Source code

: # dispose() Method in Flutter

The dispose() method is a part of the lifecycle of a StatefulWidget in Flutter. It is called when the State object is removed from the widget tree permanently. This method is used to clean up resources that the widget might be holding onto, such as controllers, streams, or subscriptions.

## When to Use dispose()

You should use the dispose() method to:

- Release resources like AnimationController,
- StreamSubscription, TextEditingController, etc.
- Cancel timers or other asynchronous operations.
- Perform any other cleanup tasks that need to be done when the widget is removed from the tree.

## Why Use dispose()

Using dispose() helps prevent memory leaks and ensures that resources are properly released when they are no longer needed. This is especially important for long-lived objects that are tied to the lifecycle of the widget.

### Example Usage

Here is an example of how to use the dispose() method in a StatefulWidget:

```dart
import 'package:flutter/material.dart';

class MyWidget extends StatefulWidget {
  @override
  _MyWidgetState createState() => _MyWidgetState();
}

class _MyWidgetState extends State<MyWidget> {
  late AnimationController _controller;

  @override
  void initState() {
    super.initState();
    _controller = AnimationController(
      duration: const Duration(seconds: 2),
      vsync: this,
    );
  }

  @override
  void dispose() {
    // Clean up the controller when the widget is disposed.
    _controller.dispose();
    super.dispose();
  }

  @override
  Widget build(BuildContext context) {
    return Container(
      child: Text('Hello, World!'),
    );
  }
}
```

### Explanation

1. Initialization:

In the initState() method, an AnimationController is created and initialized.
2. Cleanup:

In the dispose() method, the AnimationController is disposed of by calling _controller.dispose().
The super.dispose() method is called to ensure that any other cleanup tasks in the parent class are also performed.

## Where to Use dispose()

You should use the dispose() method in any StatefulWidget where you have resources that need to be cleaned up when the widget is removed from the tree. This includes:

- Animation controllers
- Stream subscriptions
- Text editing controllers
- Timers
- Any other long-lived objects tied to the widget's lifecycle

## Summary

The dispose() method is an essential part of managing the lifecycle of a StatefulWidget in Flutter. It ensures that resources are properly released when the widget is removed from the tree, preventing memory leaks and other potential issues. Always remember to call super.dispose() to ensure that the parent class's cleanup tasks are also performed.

○ ○ ○

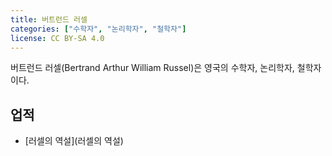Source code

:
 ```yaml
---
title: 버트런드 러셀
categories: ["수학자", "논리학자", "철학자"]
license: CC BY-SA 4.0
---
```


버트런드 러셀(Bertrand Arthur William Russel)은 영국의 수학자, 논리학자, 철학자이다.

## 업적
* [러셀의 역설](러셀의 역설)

○ ○ ○

**What is being asked**
Copy here each line of the preceding records with "tied" in it.

**Answer to this problem**
Using dispose() helps prevent memory leaks and ensures that resources are properly released when they are no longer needed. This is especially important for long-lived objects that are tied to the lifecycle of the widget.
- Any other long-lived objects tied to the widget's lifecycle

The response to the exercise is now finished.